10 years ago, you needed a off market bookie with cash in their drywall to make bets on sports. Now, everyone has an app and the professional sports leagues that were so afraid to even have teams in Vegas are all in.
Drugs, like marijuana, were mostly illegal. Now, you can mail order mushrooms and walk into stores on virtually every corner.
Stocks…. Well, there have always been peculiar companies but for the most part, the memory of pets.com was still fresh enough in people’s minds that valuations seemed to make sense. Today? Not so much.
As I sit in my hotel in Philly waiting to play my final match in the US Squash Nationals Masters (aka old people) today, I’ve been reading “The Trading Game” by Gary Stevenson. It tells the story of a 22 year old trader, fresh out of the London School of Economics who ended up on the trading floor of Citi Bank in London. Like “Liars Poker” by Michael Lewis, it’s a great first hand account of the insane risks that were being taken by traders during the 2008/2009 financial crisis that ultimately made and lost fortunes. And somehow, today seems nuttier. We’ve looked at Nvidia and Airbnb over the past few weeks, and will continue to evaluate some of the companies that lead this market but, to me, none are more insane than Trump Media and Technology Company. I hope you are sitting down.

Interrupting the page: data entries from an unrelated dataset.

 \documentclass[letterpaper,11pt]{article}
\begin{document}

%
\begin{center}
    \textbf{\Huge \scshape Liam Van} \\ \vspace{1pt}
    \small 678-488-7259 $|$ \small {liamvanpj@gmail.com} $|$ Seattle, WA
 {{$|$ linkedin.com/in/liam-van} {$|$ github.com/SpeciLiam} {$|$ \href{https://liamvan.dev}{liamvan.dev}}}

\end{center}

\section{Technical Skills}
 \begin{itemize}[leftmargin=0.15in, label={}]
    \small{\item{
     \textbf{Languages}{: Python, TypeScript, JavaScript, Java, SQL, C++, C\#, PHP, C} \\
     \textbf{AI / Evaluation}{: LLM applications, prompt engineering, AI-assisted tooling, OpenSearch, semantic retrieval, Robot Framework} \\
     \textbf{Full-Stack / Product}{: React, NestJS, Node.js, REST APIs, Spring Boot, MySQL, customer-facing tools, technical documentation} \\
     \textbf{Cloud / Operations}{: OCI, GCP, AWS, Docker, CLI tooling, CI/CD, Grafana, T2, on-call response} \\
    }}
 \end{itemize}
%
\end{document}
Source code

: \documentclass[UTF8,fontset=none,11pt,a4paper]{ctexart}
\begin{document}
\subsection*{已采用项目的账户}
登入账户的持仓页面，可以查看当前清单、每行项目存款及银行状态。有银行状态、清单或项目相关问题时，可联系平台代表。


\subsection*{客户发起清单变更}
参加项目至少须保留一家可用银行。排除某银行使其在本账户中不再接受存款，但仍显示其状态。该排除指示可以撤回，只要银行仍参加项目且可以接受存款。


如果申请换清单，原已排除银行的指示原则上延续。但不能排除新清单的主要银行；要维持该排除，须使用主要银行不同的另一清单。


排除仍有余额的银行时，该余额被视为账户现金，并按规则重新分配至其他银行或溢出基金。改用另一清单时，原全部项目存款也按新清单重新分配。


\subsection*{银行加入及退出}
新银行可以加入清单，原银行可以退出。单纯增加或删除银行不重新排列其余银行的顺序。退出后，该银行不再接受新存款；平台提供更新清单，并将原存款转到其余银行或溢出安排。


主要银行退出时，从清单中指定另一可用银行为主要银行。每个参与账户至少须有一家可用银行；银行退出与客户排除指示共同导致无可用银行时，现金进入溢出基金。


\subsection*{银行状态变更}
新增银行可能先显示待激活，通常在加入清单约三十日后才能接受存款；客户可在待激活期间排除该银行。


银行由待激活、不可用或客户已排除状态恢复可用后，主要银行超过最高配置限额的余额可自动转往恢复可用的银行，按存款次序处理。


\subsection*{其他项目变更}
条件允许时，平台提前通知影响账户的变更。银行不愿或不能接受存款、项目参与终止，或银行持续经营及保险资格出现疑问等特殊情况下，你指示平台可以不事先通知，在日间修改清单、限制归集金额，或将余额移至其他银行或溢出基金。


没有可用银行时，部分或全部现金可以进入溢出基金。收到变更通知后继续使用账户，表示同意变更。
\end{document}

In December 2020, Digital World Acquisition Corporation was formed as a Special Purpose Acquisition Corporation (SPAC) and in September 2021, went public for $250 mm. SPACs are an interesting beast. Effectively, they are a shell corporation which raises blank check capital to do a merger with another company. One of my favorite Substack newsletters is Bonner Private Research. This then, from them re: SPACs.
Deal or No Deal
Special Purpose Acquisition Companies (SPACs) are a strange and pernicious creation. Even from the get-go it was obvious that they were one-part fraud, one-part bubble-debris, and one-part wishful thinking. They took in money from public investors... as public companies... even though they had no business, no products, no profits, no sales, and nothing at all that would make them successful companies. The idea was that they would take the money thus raised and buy a real company.
Trouble is, the SPAC guys have no way of knowing a good business from a bad one... no reason to especially care (they can get paid either way), and no reason not to do a deal, even a bad one. That is the most insidious feature of all.
The SPAC organizers take a portion of the business they buy, for themselves. But they only get it if they do a deal within two years. If they don’t do a deal, they have to give the money back to investors, bearing the costs of lawyers, accountants and financiers themselves. So, doing a deal — any deal — becomes more important than doing a good deal.
In October 2021, Digital World decided that Trump Media and Technology, the owner of Truth Social, was the acquisition they just had to have! At the end of March, that deal closed and the combined entity began trading under the symbol “DJT” (of course it did).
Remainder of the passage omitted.